Problem statement =>
Only one number is wanted: the count of lines in the records below that hold the word "text".

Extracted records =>
____

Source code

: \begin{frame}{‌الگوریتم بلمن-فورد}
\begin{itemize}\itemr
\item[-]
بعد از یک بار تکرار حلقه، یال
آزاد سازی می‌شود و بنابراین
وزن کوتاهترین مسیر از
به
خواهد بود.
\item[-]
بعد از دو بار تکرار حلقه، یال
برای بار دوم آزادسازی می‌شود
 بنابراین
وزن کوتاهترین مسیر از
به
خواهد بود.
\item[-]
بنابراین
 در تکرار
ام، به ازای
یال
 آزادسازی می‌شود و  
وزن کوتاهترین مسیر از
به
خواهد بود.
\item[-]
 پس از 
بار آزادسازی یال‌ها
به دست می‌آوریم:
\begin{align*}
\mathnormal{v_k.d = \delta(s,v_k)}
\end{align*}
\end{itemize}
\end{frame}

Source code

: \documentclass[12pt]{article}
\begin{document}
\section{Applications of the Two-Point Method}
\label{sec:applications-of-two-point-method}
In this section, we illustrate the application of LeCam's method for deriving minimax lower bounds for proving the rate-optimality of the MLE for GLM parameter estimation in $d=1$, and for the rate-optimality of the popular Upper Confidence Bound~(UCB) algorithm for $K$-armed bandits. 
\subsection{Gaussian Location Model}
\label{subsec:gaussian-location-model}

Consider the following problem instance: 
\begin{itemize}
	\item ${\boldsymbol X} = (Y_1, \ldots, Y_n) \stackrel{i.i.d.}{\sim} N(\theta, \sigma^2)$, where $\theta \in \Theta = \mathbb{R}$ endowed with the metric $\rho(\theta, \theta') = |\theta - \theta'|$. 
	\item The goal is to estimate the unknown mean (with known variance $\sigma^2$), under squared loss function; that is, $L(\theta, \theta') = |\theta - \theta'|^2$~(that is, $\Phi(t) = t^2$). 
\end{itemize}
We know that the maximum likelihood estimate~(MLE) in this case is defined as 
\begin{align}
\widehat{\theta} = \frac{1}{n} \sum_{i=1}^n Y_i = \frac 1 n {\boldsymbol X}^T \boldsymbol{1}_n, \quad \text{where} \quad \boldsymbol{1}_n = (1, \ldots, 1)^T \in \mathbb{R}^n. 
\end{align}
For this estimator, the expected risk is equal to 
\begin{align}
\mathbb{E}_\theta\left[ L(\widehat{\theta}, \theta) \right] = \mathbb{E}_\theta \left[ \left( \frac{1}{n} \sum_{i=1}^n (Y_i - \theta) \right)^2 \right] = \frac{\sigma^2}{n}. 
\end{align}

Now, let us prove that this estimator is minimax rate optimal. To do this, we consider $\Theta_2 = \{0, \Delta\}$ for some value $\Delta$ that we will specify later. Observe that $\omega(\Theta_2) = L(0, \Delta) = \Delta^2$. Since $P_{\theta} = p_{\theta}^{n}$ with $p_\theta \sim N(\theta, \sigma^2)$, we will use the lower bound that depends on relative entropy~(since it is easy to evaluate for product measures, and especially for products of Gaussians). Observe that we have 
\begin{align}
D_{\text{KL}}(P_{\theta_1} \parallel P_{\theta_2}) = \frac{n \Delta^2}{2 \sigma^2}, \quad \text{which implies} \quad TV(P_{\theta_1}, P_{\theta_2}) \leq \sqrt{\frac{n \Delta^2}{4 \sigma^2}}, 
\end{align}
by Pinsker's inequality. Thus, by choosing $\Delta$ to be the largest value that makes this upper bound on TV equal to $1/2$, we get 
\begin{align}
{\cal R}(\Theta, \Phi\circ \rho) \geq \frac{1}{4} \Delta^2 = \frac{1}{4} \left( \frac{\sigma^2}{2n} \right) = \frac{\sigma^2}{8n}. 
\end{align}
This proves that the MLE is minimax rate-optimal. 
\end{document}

____

Solution to the exercise =>
2